* [Required action] Lines with "DoxyCompactItemize": copy each one from the listing below.

* [Task material]
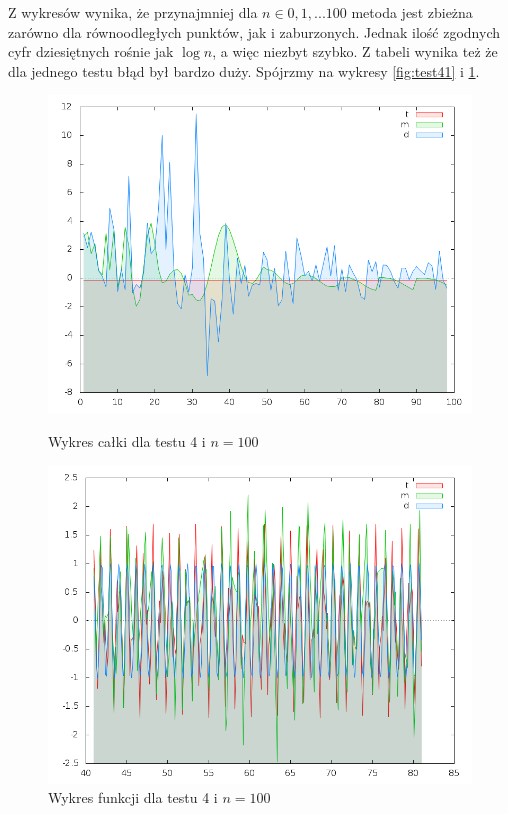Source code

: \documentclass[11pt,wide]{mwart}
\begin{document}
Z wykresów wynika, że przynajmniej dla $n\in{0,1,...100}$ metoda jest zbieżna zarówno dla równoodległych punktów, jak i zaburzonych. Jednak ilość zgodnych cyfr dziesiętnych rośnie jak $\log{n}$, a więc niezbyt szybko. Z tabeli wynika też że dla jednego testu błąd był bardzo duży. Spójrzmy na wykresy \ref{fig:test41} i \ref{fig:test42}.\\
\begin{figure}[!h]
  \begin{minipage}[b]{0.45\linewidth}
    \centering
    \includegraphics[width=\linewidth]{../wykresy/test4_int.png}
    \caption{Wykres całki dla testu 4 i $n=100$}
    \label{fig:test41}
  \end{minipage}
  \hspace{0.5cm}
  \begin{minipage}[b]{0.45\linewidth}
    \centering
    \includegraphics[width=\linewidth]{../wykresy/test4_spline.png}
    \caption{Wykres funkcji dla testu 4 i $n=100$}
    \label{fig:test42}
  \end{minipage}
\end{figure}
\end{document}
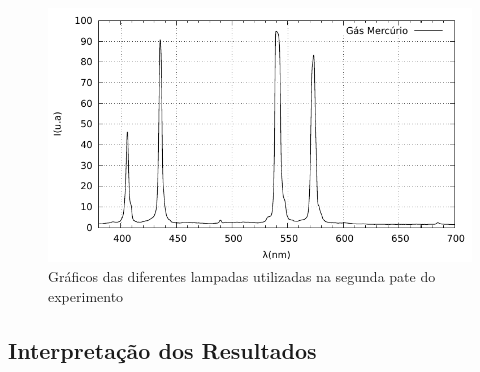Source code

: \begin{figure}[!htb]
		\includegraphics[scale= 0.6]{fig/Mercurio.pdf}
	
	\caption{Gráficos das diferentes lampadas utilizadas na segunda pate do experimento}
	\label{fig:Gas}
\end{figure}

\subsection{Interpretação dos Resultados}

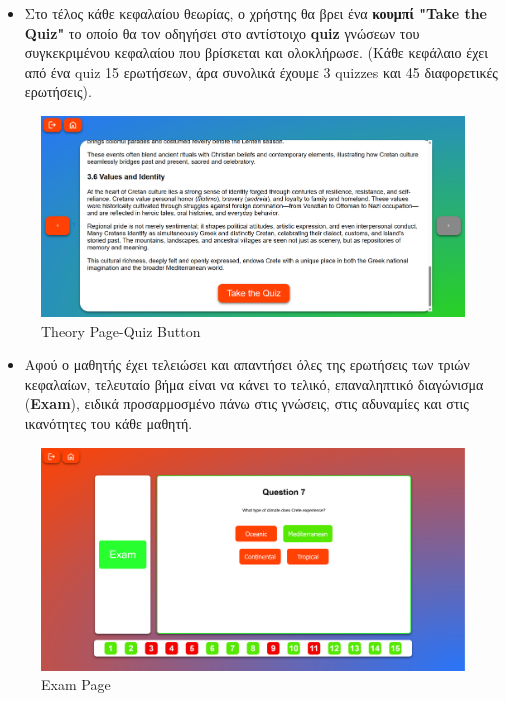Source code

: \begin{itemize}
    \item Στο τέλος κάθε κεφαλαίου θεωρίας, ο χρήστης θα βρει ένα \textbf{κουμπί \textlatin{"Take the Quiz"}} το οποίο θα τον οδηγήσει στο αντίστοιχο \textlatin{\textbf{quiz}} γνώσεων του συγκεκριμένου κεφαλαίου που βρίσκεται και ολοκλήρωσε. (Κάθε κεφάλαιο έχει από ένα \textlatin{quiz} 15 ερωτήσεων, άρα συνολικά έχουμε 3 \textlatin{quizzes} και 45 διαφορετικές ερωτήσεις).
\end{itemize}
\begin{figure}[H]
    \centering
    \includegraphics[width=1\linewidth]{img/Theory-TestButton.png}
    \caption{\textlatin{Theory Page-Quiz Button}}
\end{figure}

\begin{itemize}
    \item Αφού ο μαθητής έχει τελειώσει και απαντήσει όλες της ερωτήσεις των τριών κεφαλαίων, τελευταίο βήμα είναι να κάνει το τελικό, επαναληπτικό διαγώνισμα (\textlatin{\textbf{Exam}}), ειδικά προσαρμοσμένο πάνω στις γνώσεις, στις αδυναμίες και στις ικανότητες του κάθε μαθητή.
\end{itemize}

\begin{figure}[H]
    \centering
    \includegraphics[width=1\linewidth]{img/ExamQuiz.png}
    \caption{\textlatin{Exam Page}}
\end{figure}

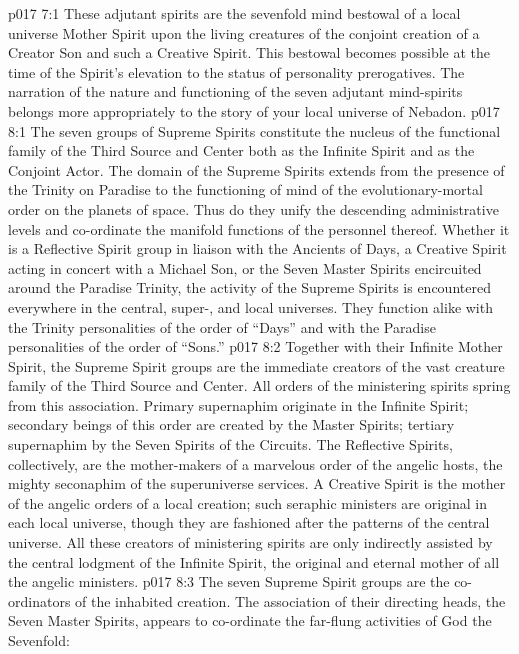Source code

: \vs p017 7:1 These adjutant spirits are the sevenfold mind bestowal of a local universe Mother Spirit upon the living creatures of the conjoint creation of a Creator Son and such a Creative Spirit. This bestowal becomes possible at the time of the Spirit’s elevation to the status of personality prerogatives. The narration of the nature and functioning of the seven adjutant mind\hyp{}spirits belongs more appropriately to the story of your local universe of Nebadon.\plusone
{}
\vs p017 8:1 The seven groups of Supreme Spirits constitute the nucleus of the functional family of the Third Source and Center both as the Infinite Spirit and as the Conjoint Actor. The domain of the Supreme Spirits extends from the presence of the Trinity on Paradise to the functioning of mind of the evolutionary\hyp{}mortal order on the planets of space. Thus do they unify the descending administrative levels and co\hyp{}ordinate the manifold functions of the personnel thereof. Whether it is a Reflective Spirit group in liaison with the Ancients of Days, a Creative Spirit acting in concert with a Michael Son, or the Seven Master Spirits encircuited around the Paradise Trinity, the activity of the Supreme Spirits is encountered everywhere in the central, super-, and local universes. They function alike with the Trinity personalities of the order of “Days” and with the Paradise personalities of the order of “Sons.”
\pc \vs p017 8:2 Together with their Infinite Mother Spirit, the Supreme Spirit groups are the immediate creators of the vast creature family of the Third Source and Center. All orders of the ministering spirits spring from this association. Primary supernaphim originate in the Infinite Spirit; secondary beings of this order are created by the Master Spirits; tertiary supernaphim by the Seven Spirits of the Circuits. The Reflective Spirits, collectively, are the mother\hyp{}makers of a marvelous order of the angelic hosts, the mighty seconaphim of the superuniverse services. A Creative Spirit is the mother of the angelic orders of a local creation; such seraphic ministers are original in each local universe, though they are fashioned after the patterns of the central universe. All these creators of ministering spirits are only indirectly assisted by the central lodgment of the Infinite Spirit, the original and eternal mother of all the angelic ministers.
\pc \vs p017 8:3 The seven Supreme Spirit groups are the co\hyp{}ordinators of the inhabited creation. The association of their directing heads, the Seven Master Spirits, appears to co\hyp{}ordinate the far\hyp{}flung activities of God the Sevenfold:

...

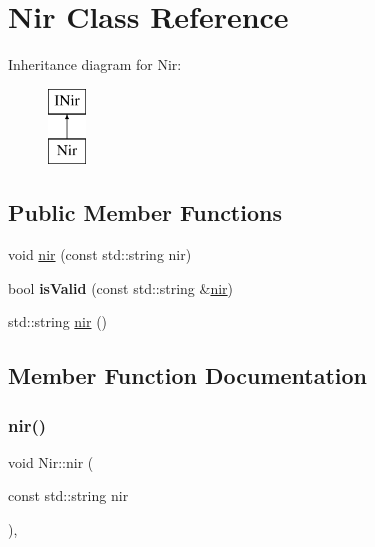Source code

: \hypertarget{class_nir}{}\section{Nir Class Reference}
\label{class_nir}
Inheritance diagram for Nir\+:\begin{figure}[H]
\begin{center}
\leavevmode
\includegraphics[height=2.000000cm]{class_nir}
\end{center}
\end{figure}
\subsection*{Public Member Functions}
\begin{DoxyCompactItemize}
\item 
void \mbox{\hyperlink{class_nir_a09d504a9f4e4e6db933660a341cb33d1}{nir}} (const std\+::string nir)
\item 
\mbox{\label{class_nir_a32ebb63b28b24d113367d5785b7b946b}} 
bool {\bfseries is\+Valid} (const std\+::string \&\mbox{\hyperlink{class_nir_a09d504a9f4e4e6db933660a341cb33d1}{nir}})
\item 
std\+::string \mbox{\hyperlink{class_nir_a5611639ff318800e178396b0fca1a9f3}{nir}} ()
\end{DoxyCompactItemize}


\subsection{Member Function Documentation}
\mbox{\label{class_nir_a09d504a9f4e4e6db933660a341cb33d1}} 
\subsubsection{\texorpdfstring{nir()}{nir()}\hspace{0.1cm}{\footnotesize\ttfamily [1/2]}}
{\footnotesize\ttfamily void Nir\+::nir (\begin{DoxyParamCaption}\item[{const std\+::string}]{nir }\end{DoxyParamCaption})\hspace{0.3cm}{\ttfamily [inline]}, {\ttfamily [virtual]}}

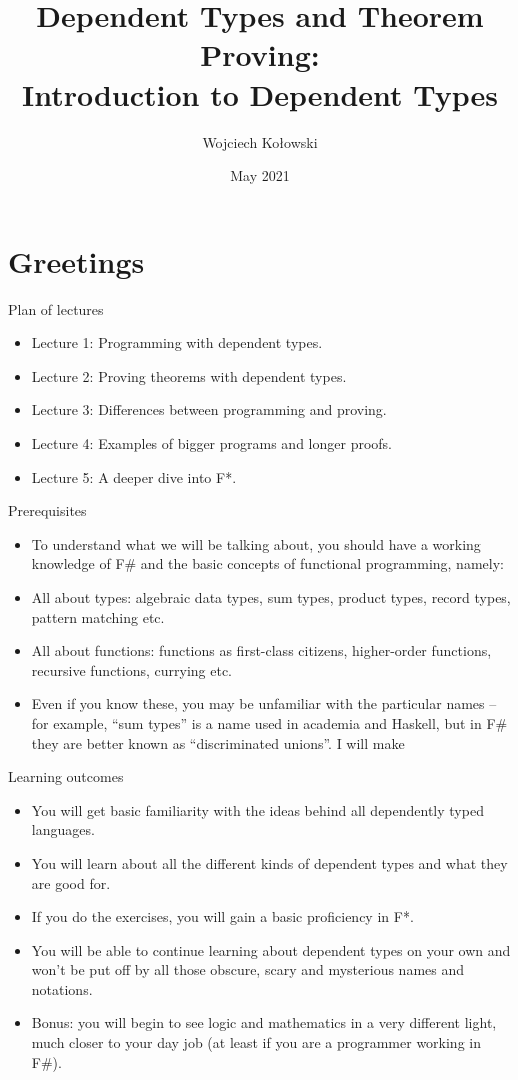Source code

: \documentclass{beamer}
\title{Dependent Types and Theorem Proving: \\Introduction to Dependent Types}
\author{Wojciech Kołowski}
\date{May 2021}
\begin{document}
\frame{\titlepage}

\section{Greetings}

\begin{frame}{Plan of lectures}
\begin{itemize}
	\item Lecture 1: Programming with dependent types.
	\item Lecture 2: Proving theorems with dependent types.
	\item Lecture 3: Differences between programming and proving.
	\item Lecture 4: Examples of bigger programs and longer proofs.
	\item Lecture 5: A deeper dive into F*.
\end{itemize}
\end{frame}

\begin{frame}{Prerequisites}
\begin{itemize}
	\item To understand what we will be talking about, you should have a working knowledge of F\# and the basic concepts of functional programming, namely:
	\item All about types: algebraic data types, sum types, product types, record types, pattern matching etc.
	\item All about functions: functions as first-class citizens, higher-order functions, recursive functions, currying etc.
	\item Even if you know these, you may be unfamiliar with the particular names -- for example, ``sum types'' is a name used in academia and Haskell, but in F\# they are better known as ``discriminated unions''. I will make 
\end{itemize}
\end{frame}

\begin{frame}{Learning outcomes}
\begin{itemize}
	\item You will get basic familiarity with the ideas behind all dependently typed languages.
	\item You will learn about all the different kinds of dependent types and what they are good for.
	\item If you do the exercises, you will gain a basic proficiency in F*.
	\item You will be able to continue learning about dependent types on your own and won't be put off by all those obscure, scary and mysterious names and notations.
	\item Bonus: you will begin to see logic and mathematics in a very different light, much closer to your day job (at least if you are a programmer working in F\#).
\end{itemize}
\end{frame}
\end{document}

==

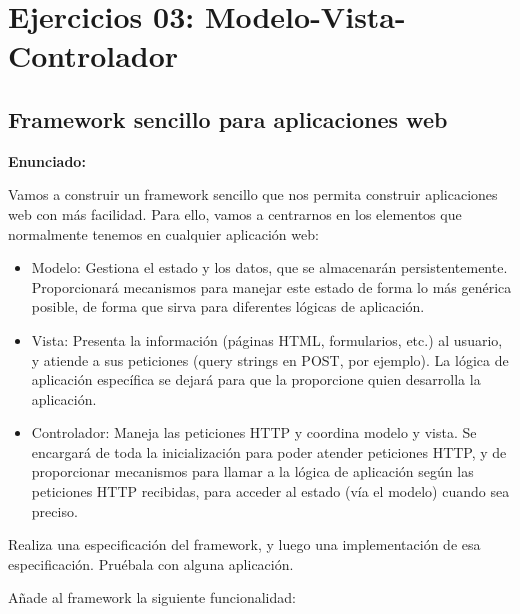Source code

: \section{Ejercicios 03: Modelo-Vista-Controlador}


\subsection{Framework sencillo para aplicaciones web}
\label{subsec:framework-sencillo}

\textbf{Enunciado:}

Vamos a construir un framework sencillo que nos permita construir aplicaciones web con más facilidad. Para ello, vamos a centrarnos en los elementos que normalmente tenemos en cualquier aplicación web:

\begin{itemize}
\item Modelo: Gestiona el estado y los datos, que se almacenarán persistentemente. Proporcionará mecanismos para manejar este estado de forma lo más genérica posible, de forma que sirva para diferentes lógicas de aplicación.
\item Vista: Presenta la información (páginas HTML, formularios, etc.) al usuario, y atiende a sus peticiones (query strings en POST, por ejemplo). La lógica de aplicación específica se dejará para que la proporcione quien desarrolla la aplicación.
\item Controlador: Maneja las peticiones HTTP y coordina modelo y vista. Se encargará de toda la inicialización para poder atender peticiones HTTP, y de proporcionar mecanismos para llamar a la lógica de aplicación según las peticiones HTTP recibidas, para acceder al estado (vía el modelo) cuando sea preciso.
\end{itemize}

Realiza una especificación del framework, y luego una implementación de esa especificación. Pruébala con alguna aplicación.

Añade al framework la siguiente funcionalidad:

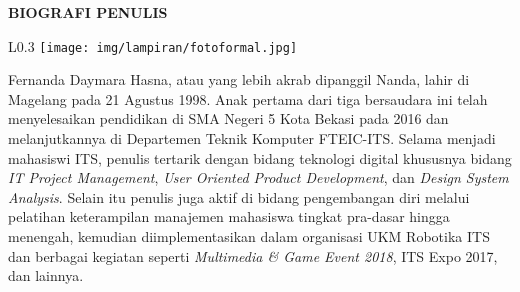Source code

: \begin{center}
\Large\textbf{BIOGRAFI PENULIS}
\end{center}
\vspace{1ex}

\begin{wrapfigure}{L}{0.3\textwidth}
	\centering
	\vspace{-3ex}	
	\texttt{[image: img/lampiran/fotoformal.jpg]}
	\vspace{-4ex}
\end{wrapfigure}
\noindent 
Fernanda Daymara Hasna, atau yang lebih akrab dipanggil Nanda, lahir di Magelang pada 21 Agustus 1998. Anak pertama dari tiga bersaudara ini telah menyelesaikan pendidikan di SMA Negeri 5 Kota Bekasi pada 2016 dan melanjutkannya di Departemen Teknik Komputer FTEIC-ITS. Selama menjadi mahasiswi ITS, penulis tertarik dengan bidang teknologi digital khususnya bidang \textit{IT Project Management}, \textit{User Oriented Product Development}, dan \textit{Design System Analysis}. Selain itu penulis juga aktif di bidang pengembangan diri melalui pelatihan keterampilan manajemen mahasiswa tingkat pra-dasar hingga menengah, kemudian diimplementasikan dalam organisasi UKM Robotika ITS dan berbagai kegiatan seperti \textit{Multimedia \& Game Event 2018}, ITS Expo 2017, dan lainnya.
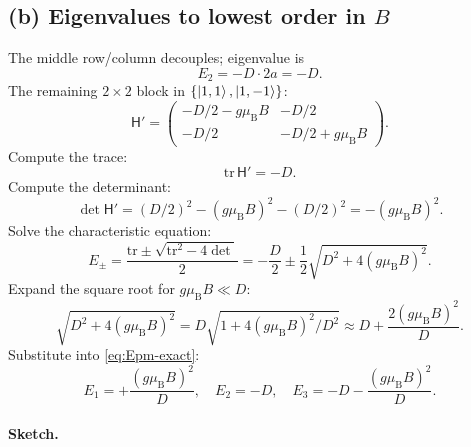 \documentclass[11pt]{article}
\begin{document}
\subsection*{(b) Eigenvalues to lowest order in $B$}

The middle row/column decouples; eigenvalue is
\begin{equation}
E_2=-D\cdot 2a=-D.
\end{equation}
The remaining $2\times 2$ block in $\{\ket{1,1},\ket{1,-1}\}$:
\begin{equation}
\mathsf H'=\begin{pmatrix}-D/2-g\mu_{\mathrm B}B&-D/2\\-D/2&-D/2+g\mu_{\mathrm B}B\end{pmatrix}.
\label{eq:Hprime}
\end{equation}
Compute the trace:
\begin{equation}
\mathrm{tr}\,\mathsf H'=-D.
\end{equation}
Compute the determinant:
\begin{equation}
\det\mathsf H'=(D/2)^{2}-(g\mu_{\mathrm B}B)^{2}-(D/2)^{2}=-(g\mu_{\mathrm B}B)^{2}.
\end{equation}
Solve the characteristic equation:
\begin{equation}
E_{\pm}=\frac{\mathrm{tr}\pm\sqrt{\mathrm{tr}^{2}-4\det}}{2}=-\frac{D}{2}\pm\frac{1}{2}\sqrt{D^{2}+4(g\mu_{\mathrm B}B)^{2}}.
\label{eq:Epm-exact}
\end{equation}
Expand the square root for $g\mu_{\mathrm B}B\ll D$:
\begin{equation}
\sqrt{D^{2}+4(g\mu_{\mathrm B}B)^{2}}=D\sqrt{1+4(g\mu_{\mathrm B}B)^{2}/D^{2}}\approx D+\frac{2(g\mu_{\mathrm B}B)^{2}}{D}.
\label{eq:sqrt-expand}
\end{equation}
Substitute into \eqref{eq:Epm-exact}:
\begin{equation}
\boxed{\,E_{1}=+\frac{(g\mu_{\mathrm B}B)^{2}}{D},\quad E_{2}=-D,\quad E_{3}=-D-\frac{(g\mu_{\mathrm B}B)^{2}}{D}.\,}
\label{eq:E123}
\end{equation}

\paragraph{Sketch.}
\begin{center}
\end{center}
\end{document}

* [Result below]
\begin{DoxyCompactItemize}
\end{DoxyCompactItemize}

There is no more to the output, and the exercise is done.